------ Input
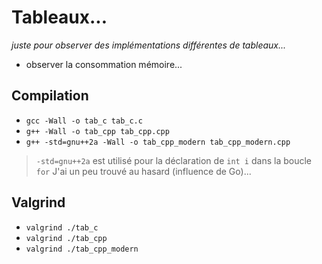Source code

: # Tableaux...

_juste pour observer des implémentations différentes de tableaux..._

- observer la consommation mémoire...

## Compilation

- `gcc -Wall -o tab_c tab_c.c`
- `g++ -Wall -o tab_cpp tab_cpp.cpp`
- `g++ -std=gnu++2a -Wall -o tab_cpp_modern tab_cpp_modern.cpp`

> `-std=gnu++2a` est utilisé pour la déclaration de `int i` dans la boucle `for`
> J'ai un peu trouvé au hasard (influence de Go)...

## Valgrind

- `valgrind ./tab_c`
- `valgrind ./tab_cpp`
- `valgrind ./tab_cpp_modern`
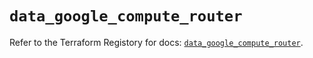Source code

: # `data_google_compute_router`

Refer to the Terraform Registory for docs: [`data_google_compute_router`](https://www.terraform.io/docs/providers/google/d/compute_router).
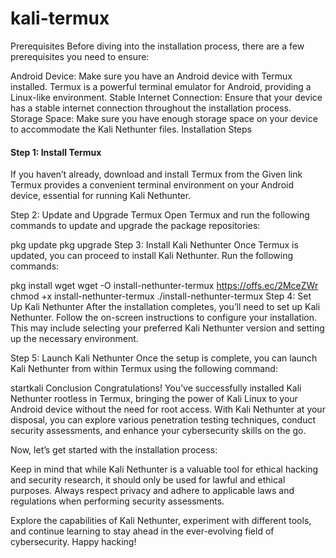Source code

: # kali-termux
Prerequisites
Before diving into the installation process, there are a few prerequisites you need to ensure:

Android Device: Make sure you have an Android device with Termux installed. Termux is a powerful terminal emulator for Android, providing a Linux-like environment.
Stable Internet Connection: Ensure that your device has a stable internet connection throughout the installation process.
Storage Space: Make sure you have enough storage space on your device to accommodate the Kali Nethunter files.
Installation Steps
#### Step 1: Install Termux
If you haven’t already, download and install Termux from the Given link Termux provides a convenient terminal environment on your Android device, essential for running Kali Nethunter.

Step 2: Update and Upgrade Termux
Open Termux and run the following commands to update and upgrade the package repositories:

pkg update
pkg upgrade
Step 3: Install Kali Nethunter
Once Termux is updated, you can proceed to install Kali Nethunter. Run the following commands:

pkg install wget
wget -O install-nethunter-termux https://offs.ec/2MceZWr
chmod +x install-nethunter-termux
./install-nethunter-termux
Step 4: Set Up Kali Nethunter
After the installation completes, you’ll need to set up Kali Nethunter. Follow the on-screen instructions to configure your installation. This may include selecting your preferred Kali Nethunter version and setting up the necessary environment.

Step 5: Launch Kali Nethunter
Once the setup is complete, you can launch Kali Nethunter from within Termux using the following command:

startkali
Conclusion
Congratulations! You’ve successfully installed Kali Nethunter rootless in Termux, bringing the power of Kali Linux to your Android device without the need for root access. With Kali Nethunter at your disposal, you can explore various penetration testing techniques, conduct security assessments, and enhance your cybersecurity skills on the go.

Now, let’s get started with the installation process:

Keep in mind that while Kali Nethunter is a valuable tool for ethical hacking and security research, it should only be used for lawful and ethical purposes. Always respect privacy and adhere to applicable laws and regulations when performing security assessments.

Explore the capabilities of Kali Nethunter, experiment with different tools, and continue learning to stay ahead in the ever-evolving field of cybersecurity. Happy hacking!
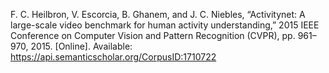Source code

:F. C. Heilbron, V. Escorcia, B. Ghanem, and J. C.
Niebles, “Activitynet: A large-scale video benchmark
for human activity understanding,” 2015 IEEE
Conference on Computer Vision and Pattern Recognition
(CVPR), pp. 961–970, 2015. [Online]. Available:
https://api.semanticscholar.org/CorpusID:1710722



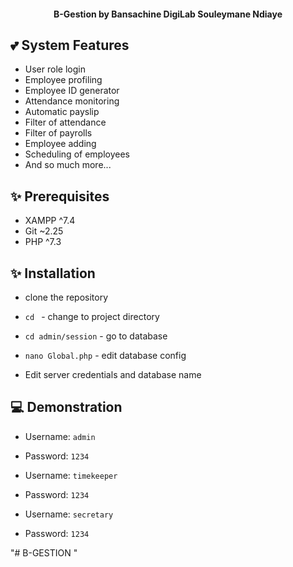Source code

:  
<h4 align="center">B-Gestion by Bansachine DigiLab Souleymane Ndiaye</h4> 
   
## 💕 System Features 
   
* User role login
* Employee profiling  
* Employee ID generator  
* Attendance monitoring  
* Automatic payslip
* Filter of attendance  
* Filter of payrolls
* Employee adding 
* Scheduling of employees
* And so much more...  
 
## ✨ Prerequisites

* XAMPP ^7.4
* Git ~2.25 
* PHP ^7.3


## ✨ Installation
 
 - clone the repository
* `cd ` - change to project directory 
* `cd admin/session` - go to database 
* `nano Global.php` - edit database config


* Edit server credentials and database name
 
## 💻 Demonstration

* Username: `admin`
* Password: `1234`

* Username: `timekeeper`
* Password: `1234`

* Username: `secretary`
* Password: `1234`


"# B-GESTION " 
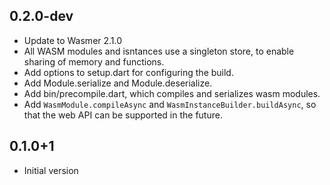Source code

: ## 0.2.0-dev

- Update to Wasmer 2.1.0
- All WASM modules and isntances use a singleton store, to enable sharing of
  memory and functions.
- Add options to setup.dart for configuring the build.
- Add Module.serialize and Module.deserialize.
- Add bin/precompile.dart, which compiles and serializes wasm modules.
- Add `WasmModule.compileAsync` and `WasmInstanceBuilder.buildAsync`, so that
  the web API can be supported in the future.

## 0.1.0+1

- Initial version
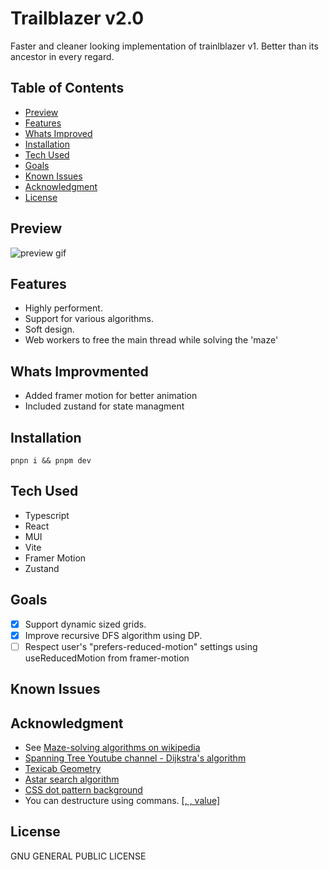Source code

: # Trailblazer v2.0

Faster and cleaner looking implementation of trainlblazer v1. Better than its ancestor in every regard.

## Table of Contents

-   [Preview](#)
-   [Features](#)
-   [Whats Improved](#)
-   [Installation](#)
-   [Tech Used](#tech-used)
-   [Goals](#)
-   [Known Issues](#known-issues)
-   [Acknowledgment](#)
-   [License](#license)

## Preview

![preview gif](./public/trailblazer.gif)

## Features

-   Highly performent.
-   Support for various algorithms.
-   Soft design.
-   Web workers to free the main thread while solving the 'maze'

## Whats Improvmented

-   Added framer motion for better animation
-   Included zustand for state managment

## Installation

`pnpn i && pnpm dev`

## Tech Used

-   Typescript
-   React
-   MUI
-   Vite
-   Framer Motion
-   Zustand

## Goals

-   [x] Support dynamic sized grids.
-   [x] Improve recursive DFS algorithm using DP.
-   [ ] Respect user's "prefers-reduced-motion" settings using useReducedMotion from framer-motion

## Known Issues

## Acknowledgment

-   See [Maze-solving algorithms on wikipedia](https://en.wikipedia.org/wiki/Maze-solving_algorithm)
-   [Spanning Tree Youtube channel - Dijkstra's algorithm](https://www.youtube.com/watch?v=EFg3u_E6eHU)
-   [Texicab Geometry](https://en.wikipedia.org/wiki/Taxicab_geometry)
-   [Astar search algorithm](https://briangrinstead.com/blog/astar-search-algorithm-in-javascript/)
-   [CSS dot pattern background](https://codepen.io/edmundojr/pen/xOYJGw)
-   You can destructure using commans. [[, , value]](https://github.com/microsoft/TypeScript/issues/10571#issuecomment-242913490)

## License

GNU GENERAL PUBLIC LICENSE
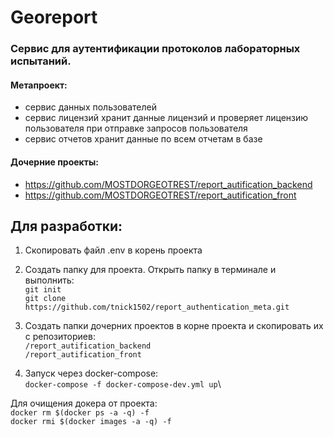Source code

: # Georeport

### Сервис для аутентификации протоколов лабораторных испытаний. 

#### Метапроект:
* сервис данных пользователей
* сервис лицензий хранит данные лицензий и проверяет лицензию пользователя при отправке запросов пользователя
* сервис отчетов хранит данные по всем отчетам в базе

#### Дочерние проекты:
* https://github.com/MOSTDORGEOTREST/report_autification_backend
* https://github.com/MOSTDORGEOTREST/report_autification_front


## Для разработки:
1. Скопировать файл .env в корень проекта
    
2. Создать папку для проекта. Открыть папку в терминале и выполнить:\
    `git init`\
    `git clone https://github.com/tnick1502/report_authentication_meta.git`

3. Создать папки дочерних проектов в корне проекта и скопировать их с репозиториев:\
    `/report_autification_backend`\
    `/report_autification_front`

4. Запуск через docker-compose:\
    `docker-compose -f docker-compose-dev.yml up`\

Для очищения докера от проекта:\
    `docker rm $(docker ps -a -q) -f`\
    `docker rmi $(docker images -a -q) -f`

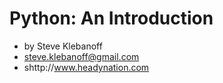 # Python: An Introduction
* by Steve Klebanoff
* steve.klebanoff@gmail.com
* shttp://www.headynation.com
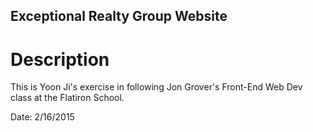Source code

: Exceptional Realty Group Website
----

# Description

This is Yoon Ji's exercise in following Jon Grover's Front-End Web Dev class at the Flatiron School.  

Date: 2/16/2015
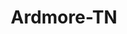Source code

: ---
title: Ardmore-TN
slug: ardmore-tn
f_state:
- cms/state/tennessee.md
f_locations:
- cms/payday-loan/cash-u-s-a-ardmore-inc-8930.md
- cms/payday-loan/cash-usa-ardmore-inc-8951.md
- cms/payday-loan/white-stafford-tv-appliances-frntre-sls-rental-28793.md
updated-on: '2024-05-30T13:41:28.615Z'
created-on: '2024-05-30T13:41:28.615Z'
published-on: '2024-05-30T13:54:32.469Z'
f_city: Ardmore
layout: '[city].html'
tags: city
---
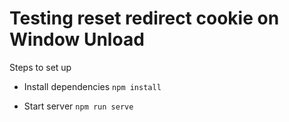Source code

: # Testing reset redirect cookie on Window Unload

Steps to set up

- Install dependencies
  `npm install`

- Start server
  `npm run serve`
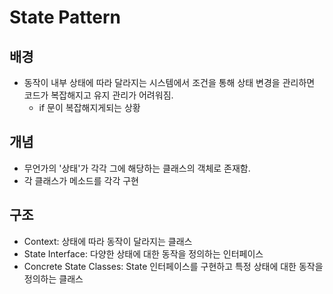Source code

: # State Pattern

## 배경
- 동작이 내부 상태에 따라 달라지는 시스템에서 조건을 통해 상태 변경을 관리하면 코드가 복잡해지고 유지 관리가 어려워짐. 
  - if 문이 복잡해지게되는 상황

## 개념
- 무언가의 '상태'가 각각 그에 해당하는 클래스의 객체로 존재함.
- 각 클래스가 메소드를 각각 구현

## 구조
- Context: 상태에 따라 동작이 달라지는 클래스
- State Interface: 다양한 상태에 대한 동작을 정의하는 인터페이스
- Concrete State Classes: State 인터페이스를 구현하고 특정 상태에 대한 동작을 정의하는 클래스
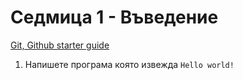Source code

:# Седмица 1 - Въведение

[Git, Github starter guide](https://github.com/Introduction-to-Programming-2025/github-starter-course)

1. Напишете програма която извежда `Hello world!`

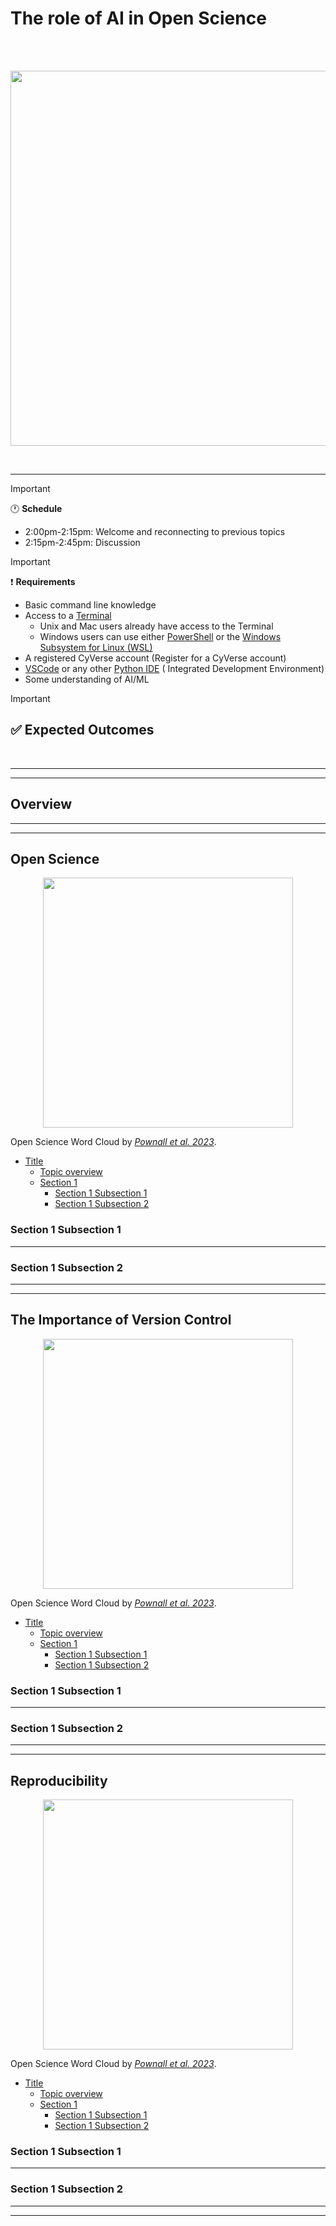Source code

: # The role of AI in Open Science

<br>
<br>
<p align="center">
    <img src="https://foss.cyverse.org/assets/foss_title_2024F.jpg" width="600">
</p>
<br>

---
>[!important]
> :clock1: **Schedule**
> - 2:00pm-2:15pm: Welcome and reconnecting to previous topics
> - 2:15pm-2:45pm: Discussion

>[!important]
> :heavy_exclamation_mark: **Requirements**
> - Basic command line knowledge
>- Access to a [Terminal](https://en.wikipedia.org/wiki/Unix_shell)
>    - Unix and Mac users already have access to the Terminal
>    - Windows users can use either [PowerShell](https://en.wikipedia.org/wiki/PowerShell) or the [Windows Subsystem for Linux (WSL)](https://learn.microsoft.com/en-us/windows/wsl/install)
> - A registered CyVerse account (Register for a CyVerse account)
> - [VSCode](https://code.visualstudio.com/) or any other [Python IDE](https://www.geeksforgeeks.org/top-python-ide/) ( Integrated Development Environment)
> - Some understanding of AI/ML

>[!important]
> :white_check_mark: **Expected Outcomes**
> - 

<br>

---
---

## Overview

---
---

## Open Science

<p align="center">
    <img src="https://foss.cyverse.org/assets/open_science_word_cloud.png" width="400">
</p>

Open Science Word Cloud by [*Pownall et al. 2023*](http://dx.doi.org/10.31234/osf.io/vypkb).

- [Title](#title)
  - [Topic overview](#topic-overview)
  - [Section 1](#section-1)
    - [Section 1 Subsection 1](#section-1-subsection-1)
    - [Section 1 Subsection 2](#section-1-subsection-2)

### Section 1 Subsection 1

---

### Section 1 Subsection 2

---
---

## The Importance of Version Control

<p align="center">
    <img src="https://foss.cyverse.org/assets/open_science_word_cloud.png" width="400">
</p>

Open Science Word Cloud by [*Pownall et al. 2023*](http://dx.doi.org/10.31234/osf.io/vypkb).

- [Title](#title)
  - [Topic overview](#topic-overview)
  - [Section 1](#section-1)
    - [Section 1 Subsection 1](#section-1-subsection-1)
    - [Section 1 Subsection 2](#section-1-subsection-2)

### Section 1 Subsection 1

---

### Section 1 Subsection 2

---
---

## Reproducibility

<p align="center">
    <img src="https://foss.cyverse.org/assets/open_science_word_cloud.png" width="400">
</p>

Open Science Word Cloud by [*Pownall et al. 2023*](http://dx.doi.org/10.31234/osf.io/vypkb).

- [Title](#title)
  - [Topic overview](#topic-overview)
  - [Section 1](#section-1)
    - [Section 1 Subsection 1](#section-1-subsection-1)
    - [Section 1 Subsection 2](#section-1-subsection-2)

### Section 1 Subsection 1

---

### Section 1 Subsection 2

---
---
------------
■ **The problem**:
Find how many lines in the listing contain the word "already" and give that count alone.

■ **Written solution**:
2